Pero ¿es posible actuar sobre la amígdala para evitar la ansiedad o el estrés?

Farmacológicamente sí, aunque la ciencia también nos ofrece otra posibilidad más económica, sencilla y ecológica: el simple contacto con la naturaleza.

Un estudio reciente ha demostrado que la exposición repetida a entornos naturales actúa positivamente sobre la actividad de la amígdala. De esta manera, la personas en contacto frecuente con la naturaleza presentan una menor actividad de su amígdala en situaciones de estrés.

Interactuar con el medio ambiente supone, por tanto, una forma de mejorar la salud mental. Los japoneses tienen una palabra al respecto: shinrin-yoku o baños forestales.

A la misma conclusión han llegado muchos otros estudios. Estos demuestran que el contacto con la naturaleza aumenta nuestra sensación de felicidad y disminuye la angustia mental, puesto que reduce las emociones negativas y el estrés.

También nos dota de mayor capacidad de gestión de las tareas diarias, mejorando la capacidad de la llamada memoria de trabajo, que nos permite el almacenamiento temporal de información en el cerebro. A esto hay que sumarle una mejora de la función cognitiva –atención, memoria, orientación– tanto en adultos como en niños, que mejoran su imaginación, creatividad y rendimiento escolar.

Otra de las ventajas de salir al campo es que es una actividad que se puede realizar en solitario. Consecuencia de ello es que las personas que pasean solas en la naturaleza tienen una menor predisposición a sufrir depresión y estrés.

Como todo buen tratamiento, el contacto con la naturaleza también requiere una dosis. Los beneficios que aporta a la salud mental aparecen siempre y cuando tenga la duración adecuada: media hora como mínimo y al menos una vez a la semana.

En conclusión, la exposición a la naturaleza disminuye la actividad de la amígdala y tiene efectos beneficiosos en las regiones del cerebro relacionadas con el estrés. Esto sugiere que pasear por el campo amortigua los efectos perjudiciales de la vida en la ciudad. Y a su vez, actúa potencialmente como medida preventiva contra el desarrollo de algunos trastornos mentales.

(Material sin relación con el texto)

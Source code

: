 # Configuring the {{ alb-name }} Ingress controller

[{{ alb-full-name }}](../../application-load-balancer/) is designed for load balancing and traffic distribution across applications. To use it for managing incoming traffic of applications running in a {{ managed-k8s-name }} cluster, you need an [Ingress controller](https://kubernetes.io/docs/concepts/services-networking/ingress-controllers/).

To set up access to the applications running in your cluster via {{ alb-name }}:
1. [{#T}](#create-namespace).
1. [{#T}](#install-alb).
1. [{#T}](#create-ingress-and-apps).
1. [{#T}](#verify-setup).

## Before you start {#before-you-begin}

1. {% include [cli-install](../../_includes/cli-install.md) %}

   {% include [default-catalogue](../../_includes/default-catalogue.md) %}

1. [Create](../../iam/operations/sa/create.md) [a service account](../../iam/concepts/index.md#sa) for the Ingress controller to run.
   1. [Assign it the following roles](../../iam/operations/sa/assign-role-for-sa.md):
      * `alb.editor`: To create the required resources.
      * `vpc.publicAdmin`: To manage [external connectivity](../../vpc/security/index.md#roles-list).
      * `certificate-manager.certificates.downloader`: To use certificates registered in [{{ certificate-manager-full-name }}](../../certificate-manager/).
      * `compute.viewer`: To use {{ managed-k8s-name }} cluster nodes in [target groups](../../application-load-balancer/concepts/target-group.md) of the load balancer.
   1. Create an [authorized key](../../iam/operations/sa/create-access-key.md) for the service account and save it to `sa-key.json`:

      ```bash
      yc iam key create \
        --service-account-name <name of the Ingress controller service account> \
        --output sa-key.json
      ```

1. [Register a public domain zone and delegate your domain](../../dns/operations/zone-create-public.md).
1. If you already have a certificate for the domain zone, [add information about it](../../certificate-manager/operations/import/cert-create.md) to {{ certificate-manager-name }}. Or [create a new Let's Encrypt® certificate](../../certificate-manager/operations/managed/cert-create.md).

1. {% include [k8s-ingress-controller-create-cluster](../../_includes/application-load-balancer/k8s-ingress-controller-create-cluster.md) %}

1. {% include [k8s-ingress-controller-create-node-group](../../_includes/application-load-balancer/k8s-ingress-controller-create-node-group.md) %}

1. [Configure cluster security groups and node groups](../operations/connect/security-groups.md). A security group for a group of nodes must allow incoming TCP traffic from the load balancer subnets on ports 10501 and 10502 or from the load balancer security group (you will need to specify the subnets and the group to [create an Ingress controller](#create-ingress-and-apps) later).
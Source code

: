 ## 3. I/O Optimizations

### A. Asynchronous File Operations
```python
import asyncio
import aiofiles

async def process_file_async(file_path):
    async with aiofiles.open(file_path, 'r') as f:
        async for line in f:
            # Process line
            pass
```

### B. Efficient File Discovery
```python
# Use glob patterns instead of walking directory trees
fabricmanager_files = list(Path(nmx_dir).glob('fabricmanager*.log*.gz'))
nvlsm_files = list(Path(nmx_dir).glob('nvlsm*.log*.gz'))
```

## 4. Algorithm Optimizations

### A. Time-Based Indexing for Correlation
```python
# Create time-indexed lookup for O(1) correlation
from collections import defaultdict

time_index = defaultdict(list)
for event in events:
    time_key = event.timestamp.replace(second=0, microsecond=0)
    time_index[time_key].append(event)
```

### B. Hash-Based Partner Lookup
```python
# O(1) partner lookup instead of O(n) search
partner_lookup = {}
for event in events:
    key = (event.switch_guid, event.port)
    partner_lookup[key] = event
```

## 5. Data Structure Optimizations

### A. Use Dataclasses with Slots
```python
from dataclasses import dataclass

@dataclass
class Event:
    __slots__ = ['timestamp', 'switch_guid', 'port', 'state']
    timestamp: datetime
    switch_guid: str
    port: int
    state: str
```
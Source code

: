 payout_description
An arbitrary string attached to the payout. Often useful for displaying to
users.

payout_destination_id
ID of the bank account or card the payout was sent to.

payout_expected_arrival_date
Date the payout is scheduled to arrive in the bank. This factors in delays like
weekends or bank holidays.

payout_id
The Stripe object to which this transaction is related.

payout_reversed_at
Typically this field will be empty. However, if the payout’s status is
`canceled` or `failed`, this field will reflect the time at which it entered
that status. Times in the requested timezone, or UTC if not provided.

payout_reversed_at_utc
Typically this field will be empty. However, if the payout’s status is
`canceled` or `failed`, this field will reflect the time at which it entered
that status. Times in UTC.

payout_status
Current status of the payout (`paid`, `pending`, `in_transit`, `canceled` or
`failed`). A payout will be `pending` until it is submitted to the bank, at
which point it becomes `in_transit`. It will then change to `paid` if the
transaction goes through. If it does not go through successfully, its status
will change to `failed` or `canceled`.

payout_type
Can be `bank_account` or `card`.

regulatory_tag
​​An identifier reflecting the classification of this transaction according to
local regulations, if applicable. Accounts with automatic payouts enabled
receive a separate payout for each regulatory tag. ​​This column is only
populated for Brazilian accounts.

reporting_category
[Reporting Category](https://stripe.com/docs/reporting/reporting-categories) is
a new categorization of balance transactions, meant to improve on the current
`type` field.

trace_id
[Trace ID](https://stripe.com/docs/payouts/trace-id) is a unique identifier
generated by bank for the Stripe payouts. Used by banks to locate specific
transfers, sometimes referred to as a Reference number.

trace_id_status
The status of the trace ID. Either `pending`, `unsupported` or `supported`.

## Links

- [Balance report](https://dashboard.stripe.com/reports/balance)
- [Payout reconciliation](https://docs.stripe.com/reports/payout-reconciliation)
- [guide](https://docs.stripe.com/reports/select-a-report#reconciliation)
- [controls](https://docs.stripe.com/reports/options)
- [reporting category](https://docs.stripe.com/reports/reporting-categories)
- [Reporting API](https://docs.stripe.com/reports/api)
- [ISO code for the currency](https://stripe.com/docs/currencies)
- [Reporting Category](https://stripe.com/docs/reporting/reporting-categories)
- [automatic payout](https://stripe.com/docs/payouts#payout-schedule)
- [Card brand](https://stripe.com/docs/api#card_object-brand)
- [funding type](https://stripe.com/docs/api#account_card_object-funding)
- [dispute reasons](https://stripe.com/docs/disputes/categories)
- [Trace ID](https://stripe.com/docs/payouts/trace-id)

Abandonar la ciudad en busca de vegetación y aire limpio no siempre está al alcance de todos. En este sentido tenemos un enemigo: el crecimiento masivo y descontrolado de las ciudades, cuyos planes urbanísticos no incluyen grandes espacios verdes. O si los incluyen es con fines decorativos, sin tener en cuenta los beneficios que pudieran tener para el estado de ánimo de sus habitantes. A este respecto, el impacto de los espacios verdes urbanos en la salud mental ha sido objeto de investigación desde hace años. Muchos científicos señalan la necesidad de incluir elementos naturales en nuestros proyectos de ciudad, teniendo en cuenta los numerosos beneficios que reportan a nuestra psique.

Mientras esperamos a que nuestras ciudades se tiñan de verde, no queda otra que cuidar mucho nuestro entorno natural. Es por nuestro bien: no nos conviene enfadar a la amígdala.